[Dataset entries]
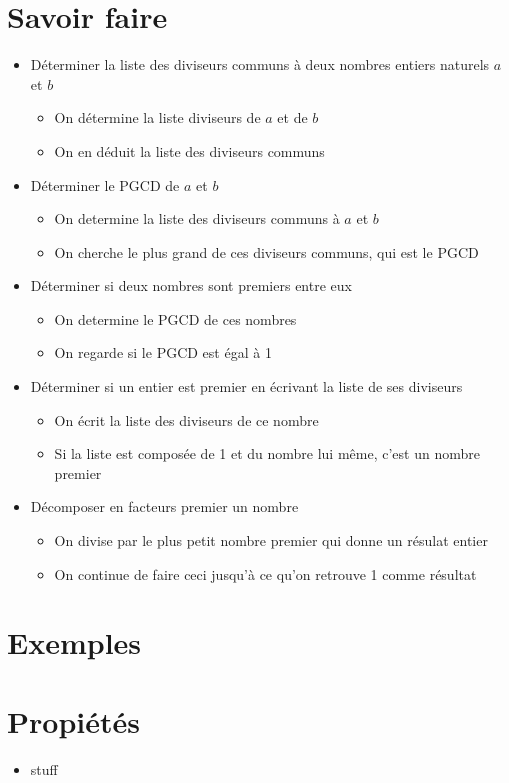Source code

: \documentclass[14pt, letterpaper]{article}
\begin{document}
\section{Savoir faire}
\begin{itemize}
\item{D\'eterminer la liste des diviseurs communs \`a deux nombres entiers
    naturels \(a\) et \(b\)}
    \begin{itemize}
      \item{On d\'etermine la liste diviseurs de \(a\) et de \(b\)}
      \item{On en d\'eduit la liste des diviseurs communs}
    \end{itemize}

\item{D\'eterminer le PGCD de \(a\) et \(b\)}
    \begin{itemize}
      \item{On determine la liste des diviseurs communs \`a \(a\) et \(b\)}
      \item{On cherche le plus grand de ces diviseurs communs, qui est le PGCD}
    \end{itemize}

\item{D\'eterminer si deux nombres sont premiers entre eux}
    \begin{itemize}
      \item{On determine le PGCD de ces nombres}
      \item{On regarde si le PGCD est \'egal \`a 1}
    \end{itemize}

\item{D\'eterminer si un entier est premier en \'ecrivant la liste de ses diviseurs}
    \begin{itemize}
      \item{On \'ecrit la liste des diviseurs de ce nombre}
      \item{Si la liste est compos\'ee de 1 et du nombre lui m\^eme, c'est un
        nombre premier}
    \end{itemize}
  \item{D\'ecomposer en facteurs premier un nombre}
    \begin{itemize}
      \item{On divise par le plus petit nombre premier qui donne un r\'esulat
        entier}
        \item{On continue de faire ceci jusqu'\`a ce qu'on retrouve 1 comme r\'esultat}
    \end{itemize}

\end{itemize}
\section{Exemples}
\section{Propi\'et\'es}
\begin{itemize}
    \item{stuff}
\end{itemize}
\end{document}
...
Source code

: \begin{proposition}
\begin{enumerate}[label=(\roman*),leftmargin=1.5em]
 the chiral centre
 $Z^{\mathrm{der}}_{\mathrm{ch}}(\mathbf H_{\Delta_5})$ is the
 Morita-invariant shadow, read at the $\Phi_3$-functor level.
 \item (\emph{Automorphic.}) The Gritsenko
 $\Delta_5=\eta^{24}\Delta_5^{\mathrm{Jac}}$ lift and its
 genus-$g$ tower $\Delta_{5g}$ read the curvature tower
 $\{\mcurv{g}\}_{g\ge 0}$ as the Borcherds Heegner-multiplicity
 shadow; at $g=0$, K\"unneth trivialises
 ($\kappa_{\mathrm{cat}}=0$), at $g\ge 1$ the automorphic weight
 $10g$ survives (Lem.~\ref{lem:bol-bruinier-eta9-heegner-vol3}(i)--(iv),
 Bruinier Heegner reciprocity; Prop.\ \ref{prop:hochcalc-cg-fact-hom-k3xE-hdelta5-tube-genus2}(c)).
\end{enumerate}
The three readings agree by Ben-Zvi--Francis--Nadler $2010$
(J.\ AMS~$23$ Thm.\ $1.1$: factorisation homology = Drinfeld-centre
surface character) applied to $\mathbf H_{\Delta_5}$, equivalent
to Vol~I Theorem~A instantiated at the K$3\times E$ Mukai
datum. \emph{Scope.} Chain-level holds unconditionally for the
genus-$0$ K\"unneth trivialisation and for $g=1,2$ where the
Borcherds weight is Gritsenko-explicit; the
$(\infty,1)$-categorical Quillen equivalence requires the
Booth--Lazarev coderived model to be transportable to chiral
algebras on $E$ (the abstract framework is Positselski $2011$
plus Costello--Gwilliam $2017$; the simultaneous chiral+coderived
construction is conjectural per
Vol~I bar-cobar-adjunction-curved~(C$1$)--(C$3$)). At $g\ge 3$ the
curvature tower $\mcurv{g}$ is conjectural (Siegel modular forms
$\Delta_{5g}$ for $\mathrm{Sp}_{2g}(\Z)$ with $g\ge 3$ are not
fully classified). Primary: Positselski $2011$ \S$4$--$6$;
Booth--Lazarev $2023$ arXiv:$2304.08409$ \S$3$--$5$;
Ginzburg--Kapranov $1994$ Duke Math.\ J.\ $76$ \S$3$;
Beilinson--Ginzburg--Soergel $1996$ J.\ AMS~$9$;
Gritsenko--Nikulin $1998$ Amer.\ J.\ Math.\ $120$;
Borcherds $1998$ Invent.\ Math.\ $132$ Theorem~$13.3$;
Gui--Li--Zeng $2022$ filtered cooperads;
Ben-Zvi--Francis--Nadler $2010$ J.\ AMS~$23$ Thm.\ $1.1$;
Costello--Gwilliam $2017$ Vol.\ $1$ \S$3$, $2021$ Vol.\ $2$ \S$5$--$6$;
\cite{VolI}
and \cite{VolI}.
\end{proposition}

*Description of the task*:
Scan the entries and show every line in which the word "shadow" is found.

*Exercise response*:
 Morita-invariant shadow, read at the $\Phi_3$-functor level.
 shadow; at $g=0$, K\"unneth trivialises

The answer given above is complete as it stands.